Items listed in a dataset
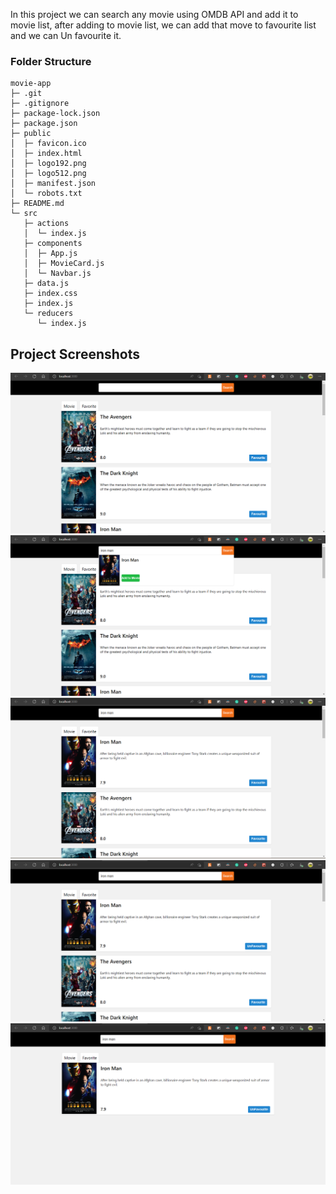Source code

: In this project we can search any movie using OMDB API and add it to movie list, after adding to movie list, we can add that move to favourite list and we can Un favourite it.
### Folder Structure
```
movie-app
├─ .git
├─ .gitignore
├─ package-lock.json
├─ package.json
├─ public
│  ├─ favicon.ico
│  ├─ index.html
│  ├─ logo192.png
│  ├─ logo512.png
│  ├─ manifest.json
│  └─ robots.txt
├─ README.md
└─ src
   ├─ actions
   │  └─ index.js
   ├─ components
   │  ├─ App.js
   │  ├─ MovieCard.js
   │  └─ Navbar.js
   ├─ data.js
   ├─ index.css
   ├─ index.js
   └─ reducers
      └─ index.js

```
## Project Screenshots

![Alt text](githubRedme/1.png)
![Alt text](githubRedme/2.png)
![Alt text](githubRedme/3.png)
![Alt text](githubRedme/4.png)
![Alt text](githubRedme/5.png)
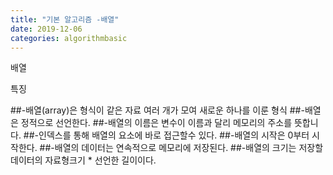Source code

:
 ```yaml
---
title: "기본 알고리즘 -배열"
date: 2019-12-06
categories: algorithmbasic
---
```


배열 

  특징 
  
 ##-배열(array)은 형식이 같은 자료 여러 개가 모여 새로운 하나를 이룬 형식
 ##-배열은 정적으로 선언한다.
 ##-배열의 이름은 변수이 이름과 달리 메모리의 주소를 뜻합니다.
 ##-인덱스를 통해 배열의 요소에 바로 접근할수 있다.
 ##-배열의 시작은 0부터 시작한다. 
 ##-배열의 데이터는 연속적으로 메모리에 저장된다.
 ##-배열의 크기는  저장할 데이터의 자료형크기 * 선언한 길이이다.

--

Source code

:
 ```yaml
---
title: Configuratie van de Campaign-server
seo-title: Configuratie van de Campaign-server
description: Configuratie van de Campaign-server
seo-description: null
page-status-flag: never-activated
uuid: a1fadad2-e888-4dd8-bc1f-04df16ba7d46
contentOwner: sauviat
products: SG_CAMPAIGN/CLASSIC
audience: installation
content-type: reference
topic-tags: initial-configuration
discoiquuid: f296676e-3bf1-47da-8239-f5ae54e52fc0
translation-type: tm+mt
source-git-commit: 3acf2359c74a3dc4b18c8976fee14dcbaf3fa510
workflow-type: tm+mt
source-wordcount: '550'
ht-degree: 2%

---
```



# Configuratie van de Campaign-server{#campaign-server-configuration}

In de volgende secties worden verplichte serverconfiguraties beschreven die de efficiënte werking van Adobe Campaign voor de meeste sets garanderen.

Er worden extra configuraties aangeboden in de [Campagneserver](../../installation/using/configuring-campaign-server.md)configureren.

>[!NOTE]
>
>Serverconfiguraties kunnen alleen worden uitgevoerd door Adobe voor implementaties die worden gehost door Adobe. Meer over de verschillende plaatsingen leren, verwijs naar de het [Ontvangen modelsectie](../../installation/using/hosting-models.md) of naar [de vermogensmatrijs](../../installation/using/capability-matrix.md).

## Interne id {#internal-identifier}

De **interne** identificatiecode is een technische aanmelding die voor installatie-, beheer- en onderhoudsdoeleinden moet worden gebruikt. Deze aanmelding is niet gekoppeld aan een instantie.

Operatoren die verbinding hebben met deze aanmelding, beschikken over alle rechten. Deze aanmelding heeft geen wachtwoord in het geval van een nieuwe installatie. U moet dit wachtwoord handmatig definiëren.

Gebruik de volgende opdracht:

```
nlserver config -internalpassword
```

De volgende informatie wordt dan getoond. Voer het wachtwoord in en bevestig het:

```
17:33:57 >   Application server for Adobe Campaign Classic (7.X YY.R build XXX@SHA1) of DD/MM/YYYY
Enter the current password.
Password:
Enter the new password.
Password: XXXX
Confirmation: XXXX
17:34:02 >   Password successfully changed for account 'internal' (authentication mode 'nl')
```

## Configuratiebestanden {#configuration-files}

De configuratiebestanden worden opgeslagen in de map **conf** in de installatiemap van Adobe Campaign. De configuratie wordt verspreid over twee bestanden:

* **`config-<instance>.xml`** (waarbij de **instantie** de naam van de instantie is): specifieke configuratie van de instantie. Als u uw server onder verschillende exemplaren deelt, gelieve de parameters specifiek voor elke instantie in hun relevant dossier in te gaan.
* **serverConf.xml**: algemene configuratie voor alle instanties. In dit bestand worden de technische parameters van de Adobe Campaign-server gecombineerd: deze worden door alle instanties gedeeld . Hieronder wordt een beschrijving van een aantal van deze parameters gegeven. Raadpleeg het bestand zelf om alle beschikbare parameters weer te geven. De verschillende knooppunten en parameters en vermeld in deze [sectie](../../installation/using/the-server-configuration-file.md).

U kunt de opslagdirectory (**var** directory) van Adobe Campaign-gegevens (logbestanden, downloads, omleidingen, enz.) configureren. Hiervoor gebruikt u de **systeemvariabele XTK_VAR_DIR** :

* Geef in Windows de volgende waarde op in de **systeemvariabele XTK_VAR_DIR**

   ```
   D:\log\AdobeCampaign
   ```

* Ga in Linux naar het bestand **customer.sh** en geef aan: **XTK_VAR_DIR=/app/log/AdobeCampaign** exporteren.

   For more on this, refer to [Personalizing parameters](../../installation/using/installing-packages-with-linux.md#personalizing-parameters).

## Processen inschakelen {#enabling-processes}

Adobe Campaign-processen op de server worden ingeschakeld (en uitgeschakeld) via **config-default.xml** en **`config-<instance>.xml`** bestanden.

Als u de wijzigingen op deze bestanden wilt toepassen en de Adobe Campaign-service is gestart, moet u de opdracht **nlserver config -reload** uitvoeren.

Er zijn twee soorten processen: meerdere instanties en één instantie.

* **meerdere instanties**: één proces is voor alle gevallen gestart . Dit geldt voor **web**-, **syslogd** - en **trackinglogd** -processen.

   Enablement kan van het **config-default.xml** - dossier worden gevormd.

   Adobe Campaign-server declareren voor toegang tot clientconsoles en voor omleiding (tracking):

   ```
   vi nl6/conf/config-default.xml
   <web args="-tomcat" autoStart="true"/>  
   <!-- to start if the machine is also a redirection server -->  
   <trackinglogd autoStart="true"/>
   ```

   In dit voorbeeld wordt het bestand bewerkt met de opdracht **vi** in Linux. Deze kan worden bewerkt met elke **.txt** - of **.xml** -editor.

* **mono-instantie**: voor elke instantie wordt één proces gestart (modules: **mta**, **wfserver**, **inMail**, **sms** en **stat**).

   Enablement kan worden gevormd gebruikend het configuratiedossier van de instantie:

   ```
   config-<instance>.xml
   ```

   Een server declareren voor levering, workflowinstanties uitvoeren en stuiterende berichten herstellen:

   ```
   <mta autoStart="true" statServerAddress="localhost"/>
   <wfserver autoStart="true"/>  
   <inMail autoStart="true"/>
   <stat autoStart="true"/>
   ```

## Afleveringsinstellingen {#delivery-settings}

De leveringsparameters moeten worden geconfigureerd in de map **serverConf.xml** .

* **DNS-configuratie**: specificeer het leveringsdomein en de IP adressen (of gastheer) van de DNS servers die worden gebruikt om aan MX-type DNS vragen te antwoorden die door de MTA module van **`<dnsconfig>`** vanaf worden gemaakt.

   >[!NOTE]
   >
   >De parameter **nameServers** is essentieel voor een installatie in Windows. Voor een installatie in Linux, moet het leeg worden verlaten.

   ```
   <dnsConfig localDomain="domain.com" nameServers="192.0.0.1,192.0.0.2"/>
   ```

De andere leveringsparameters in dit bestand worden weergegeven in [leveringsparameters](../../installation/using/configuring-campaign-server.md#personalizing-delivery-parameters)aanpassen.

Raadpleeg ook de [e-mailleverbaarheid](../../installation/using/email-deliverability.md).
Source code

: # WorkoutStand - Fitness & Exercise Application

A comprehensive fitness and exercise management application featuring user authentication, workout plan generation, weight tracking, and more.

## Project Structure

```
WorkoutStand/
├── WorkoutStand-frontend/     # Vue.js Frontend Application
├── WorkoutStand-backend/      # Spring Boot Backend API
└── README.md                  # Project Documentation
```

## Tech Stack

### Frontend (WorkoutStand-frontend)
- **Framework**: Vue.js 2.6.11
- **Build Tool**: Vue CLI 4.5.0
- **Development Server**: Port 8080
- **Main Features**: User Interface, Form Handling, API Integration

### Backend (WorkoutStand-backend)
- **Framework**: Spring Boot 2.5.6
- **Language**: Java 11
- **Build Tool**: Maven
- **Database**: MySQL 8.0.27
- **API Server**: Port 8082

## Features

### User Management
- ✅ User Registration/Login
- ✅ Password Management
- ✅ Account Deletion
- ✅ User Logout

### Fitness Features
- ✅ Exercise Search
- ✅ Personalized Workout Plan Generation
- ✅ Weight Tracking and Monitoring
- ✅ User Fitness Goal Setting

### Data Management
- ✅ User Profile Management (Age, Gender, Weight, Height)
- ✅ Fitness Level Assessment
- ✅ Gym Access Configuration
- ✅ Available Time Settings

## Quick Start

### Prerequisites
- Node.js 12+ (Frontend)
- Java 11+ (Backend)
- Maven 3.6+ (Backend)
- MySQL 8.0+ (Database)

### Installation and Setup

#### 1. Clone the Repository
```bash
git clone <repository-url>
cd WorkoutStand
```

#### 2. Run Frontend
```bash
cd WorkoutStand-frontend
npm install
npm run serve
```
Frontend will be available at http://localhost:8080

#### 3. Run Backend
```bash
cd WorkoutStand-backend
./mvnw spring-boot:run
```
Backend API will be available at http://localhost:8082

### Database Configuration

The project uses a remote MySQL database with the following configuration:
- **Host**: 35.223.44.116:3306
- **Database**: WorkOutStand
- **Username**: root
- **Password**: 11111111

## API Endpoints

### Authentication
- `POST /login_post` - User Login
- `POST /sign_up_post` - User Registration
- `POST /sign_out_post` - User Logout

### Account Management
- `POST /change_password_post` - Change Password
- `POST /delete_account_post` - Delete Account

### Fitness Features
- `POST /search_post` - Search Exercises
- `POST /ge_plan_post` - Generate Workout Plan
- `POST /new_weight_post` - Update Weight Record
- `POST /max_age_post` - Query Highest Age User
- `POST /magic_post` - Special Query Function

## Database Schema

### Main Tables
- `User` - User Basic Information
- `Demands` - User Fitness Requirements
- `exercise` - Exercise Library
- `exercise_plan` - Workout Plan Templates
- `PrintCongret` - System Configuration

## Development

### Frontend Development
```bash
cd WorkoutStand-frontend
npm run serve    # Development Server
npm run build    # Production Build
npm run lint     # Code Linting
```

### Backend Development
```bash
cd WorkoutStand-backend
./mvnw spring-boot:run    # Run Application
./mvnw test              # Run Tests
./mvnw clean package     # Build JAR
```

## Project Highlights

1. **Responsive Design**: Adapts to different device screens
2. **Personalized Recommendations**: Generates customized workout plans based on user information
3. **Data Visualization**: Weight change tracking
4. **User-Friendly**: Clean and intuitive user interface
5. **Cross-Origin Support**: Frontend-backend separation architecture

==

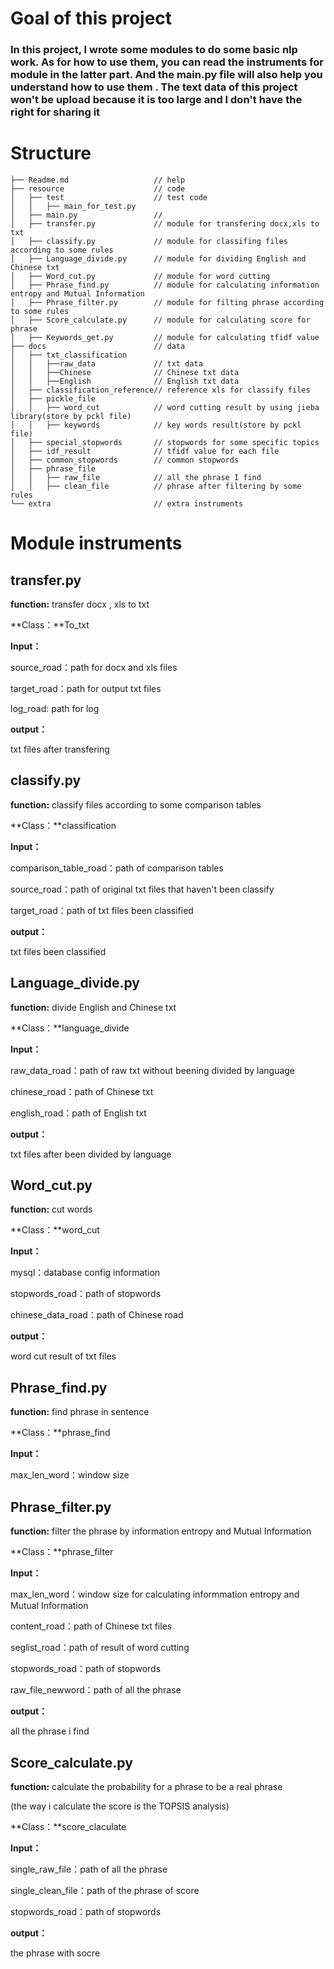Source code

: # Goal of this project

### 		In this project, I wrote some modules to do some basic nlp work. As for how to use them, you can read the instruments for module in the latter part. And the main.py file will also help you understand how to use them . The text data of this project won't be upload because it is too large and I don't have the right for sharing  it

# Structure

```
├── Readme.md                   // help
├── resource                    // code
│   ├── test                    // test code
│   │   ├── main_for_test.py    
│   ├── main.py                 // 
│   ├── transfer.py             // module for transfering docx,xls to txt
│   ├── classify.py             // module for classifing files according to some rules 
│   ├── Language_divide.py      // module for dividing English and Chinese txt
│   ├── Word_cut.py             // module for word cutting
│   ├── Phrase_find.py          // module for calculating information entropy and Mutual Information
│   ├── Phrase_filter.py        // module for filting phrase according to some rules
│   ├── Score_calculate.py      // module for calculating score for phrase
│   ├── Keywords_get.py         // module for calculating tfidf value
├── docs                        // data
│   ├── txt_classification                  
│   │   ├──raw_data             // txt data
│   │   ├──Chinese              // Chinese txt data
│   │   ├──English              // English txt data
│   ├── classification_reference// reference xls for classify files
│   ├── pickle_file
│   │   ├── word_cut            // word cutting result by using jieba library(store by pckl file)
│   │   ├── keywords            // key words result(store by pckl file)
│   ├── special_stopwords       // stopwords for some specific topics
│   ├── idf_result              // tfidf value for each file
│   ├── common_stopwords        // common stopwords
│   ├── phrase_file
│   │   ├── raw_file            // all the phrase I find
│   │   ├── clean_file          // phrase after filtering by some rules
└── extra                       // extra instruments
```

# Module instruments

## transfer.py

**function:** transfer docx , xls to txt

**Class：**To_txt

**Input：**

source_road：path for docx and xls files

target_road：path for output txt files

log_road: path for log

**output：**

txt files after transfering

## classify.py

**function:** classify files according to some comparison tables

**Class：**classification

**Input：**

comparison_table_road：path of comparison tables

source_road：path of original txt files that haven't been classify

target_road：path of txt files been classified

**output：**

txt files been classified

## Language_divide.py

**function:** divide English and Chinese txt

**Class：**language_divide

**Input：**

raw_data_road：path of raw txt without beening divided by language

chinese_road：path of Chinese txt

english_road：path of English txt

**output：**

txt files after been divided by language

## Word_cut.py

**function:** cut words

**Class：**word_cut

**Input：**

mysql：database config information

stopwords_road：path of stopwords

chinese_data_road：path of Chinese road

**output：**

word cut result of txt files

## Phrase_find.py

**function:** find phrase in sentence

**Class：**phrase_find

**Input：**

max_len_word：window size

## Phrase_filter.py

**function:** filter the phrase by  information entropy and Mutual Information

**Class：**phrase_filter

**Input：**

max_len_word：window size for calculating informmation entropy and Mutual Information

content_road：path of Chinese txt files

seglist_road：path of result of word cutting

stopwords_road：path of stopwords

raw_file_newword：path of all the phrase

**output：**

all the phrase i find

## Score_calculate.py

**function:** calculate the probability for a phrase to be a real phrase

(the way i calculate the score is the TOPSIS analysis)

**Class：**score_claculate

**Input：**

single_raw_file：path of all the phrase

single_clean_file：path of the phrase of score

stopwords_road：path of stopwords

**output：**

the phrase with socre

**TASK DESCRIPTION:** Your answer should be the exact lines above from the one with "filter the phrase" through the one with "the phrase with socre", both included, and nothing besides.

**SOLUTION BELOW:**
**function:** filter the phrase by  information entropy and Mutual Information

**Class：**phrase_filter

**Input：**

max_len_word：window size for calculating informmation entropy and Mutual Information

content_road：path of Chinese txt files

seglist_road：path of result of word cutting

stopwords_road：path of stopwords

raw_file_newword：path of all the phrase

**output：**

all the phrase i find

## Score_calculate.py

**function:** calculate the probability for a phrase to be a real phrase

(the way i calculate the score is the TOPSIS analysis)

**Class：**score_claculate

**Input：**

single_raw_file：path of all the phrase

single_clean_file：path of the phrase of score

stopwords_road：path of stopwords

**output：**

the phrase with socre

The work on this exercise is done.